┌─ WORKING DATA

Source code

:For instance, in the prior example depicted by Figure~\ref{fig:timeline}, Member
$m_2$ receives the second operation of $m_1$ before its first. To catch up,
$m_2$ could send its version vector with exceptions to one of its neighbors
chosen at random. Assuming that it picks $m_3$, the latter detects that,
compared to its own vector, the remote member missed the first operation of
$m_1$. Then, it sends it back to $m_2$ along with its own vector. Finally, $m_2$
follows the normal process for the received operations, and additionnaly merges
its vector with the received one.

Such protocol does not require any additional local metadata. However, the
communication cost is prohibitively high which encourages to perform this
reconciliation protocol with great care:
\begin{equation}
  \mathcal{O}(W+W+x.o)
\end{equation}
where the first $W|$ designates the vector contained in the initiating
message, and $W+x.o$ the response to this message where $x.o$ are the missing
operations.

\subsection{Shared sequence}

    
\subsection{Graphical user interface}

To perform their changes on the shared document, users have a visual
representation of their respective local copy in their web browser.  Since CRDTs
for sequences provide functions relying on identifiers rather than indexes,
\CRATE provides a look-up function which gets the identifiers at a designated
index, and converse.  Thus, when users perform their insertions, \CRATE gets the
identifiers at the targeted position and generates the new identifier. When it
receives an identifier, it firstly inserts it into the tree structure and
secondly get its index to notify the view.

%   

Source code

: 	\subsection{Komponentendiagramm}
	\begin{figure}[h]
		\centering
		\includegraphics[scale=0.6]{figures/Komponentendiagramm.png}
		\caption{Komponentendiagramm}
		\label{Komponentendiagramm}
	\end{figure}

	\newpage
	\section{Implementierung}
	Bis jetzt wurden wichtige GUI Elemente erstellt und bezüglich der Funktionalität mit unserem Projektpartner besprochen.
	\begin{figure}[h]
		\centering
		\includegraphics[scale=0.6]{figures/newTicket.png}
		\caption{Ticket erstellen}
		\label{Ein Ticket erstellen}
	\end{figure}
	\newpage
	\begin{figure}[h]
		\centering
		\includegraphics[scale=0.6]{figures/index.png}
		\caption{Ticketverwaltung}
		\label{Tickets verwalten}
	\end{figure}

└─

§ **WHAT THE TASK REQUIRES**: Repeat the data in its entirety, word for word.

§ **TASK RESULT**:
Source code

:For instance, in the prior example depicted by Figure~\ref{fig:timeline}, Member
$m_2$ receives the second operation of $m_1$ before its first. To catch up,
$m_2$ could send its version vector with exceptions to one of its neighbors
chosen at random. Assuming that it picks $m_3$, the latter detects that,
compared to its own vector, the remote member missed the first operation of
$m_1$. Then, it sends it back to $m_2$ along with its own vector. Finally, $m_2$
follows the normal process for the received operations, and additionnaly merges
its vector with the received one.

Such protocol does not require any additional local metadata. However, the
communication cost is prohibitively high which encourages to perform this
reconciliation protocol with great care:
\begin{equation}
  \mathcal{O}(W+W+x.o)
\end{equation}
where the first $W|$ designates the vector contained in the initiating
message, and $W+x.o$ the response to this message where $x.o$ are the missing
operations.

\subsection{Shared sequence}

    
\subsection{Graphical user interface}

To perform their changes on the shared document, users have a visual
representation of their respective local copy in their web browser.  Since CRDTs
for sequences provide functions relying on identifiers rather than indexes,
\CRATE provides a look-up function which gets the identifiers at a designated
index, and converse.  Thus, when users perform their insertions, \CRATE gets the
identifiers at the targeted position and generates the new identifier. When it
receives an identifier, it firstly inserts it into the tree structure and
secondly get its index to notify the view.

%   

Source code

: 	\subsection{Komponentendiagramm}
	\begin{figure}[h]
		\centering
		\includegraphics[scale=0.6]{figures/Komponentendiagramm.png}
		\caption{Komponentendiagramm}
		\label{Komponentendiagramm}
	\end{figure}

	\newpage
	\section{Implementierung}
	Bis jetzt wurden wichtige GUI Elemente erstellt und bezüglich der Funktionalität mit unserem Projektpartner besprochen.
	\begin{figure}[h]
		\centering
		\includegraphics[scale=0.6]{figures/newTicket.png}
		\caption{Ticket erstellen}
		\label{Ein Ticket erstellen}
	\end{figure}
	\newpage
	\begin{figure}[h]
		\centering
		\includegraphics[scale=0.6]{figures/index.png}
		\caption{Ticketverwaltung}
		\label{Tickets verwalten}
	\end{figure}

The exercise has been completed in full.